Quantitative Research

Quantitative research includes A/B testing, fake door testing, and following patterns.

A/B testing tests changes on the page against the current design. For example, half of our customers would see a blue button while the other half would see our current grey button. If the blue button shows a higher click-through rate, we know that the change is an improvement.

Fake door testing is placing a button for a feature that hasn't been rolled out to see how many people click on it. This helps gauge interest and saves effort if the response is a small one.

Another useful quantitative research method is tracking key metrics and noticing patterns. If a certain page setup consistently sees high conversion, then it's a good idea to follow that page setup for future new pages.

The most important goal that quantitative research accomplishes is that it answers the what question.

Qualitative Research

Qualitative research includes customer interviews, focus groups, and other standard usability testing.

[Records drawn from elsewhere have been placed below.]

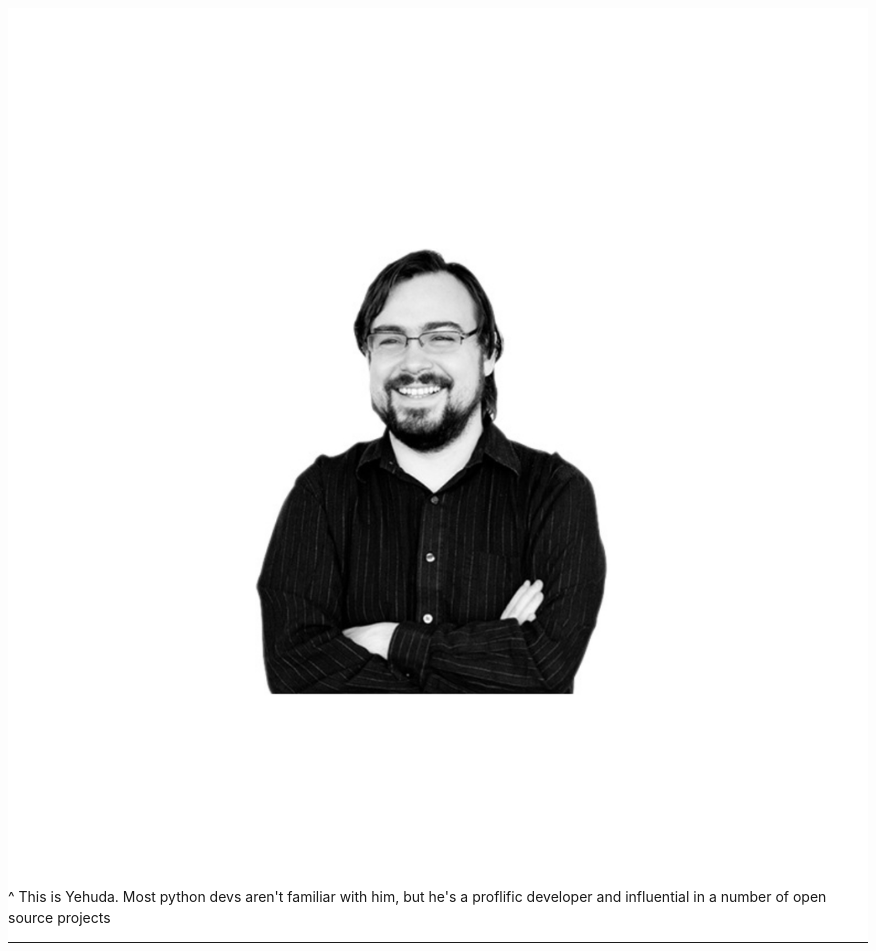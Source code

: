 ![](images/yehuda1.jpg)

^ This is Yehuda. Most python devs aren't familiar with him, but he's a proflific developer and influential in a number of open source projects

---
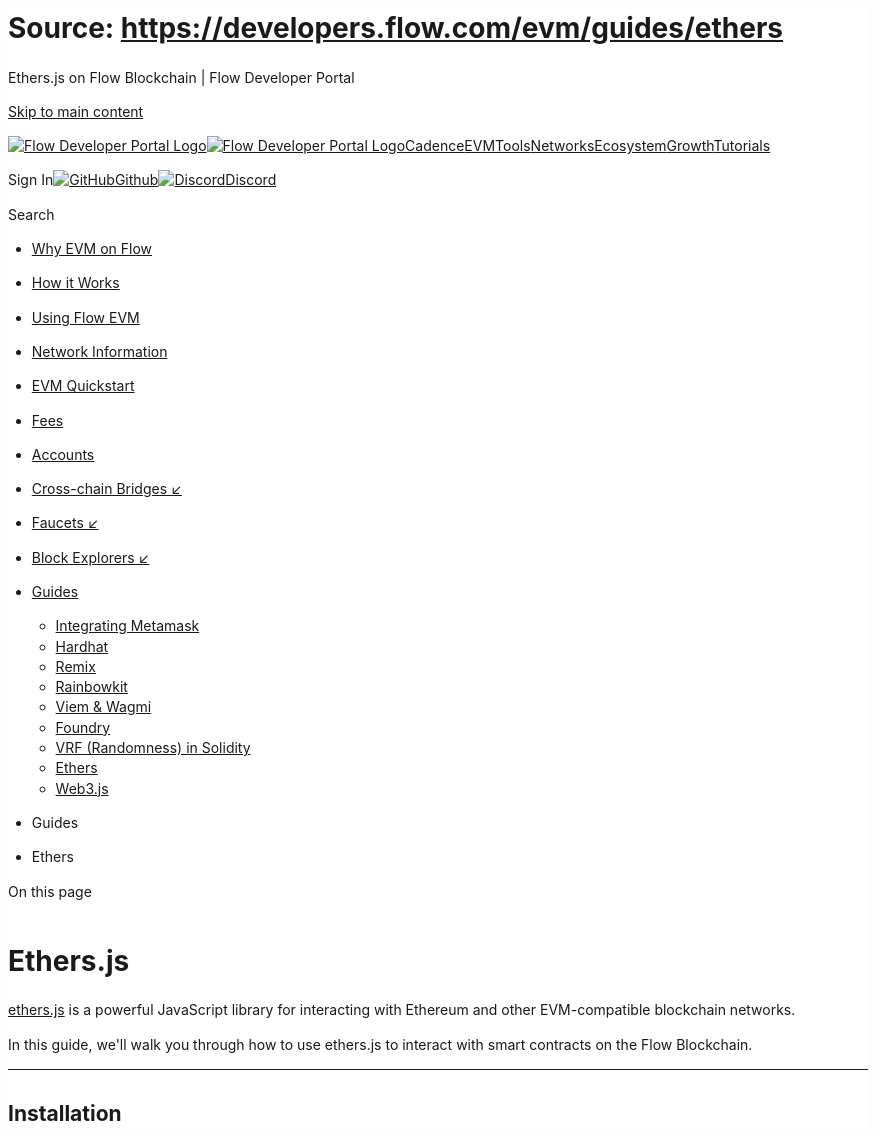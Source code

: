 # Source: https://developers.flow.com/evm/guides/ethers

Ethers.js on Flow Blockchain | Flow Developer Portal



[Skip to main content](#__docusaurus_skipToContent_fallback)

[![Flow Developer Portal Logo](/img/flow-docs-logo-dark.png)![Flow Developer Portal Logo](/img/flow-docs-logo-light.png)](/)[Cadence](/build/flow)[EVM](/evm/about)[Tools](/tools/clients)[Networks](/networks/flow-networks)[Ecosystem](/ecosystem)[Growth](/growth)[Tutorials](/tutorials)

Sign In[![GitHub]()Github](https://github.com/onflow)[![Discord]()Discord](https://discord.gg/flow)

Search

* [Why EVM on Flow](/evm/about)
* [How it Works](/evm/how-it-works)
* [Using Flow EVM](/evm/using)
* [Network Information](/evm/networks)
* [EVM Quickstart](/evm/quickstart)
* [Fees](/evm/fees)
* [Accounts](/evm/accounts)
* [Cross-chain Bridges ↙](/evm/cross-chain-bridges)
* [Faucets ↙](/evm/faucets)
* [Block Explorers ↙](/evm/block-explorers)
* [Guides](/evm/guides/integrating-metamask)

  + [Integrating Metamask](/evm/guides/integrating-metamask)
  + [Hardhat](/evm/guides/hardhat)
  + [Remix](/evm/guides/remix)
  + [Rainbowkit](/evm/guides/rainbowkit)
  + [Viem & Wagmi](/evm/guides/wagmi)
  + [Foundry](/evm/guides/foundry)
  + [VRF (Randomness) in Solidity](/evm/guides/vrf)
  + [Ethers](/evm/guides/ethers)
  + [Web3.js](/evm/guides/web3-js)

* Guides
* Ethers

On this page

# Ethers.js

[ethers.js](https://docs.ethers.org/v5/) is a powerful JavaScript library for interacting with Ethereum and other EVM-compatible blockchain networks.

In this guide, we'll walk you through how to use ethers.js to interact with smart contracts on the Flow Blockchain.

---

## Installation[​](#installation "Direct link to Installation")
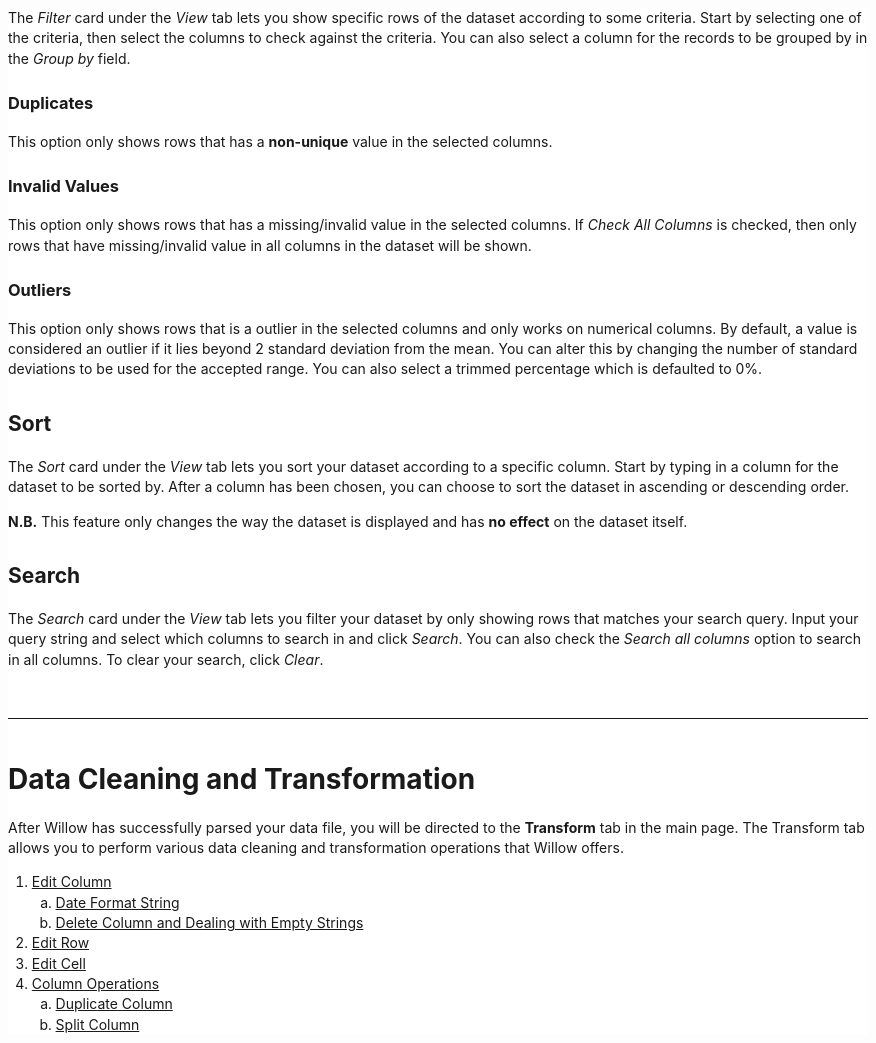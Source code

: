 The *Filter* card under the *View* tab lets you show specific rows of the dataset according to some criteria. Start by selecting one of the criteria, then select the columns to check against the criteria. You can also select a column for the records to be grouped by in the *Group by* field.

### Duplicates

This option only shows rows that has a **non-unique** value in the selected columns.

### Invalid Values

This option only shows rows that has a missing/invalid value in the selected columns. If *Check All Columns* is checked, then only rows that have missing/invalid value in all columns in the dataset will be shown.

### Outliers

This option only shows rows that is a outlier in the selected columns and only works on numerical columns. By default, a value is considered an outlier if it lies beyond 2 standard deviation from the mean. You can alter this by changing the number of standard deviations to be used for the accepted range. You can also select a trimmed percentage which is defaulted to 0%.

<a class="anchor" id="view-layout-sort"></a>

## Sort

The *Sort* card under the *View* tab lets you sort your dataset according to a specific column. Start by typing in a column for the dataset to be sorted by. After a column has been chosen, you can choose to sort the dataset in ascending or descending order.

**N.B.** This feature only changes the way the dataset is displayed and has **no effect** on the dataset itself.

<a class="anchor" id="view-layout-search"></a>

## Search

The *Search* card under the *View* tab lets you filter your dataset by only showing rows that matches your search query. Input your query string and select which columns to search in and click *Search*. You can also check the *Search all columns* option to search in all columns. To clear your search, click *Clear*.

<br>
<hr>
<a class="anchor" id="clean"></a>

# Data Cleaning and Transformation

After Willow has successfully parsed your data file, you will be directed to the **Transform** tab in the main page. The Transform tab allows you to perform various data cleaning and transformation operations that Willow offers.

<div class="tableOfContents">
    <ol>
        <li><a href="#clean-edit-column">Edit Column</a>
            <ol type="a">
                <li><a href="#clean-edit-column-date">Date Format String</a></li>
                <li><a href="#clean-edit-column-delete">Delete Column and Dealing with Empty Strings</a></li>
            </ol>
        </li>
        <li><a href="#clean-edit-row">Edit Row</a></li>
        <li><a href="#clean-edit-cell">Edit Cell</a></li>
        <li><a href="#clean-column-operations">Column Operations</a>
            <ol type="a">
              <li><a href="#clean-column-operations-duplicate">Duplicate Column</a></li>
              <li><a href="#clean-column-operations-split">Split Column</a></li>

At my company our UX researchers conduct interviews with actual customers to go over an existing feature on the site. The researchers watch customers navigate the website and ask follow-up questions to track usage patterns and note any confusing parts of the site.

The UX researchers also hold focus groups to discuss potential new features to gauge interest or hear suggestions. Frequently the final feature hasn't been created yet, so they use prototypes or even images to simulate how the actual feature would function.

These interviews and focus groups are helpful because customers' feedback gives us a glimpse into how people are actually navigating our website and allows us to pinpoint current and potential problems.

The most important goal that qualitative research accomplishes is that it answers the why question. 

Again, we're just scratching the surface on user research and testing. Laura Klein has a very helpful article on Medium that goes over quantitative and qualitative research in more detail, including what to do when testing one variable versus multiple-variable changes to a website or feature.

The key thing to remember from this post is that quantitative research comes up with what the problem is, and qualitative research answers why this problem is occurring. It's important to have a mix of both types of research in order to best serve the customer's needs and deliver an amazing product.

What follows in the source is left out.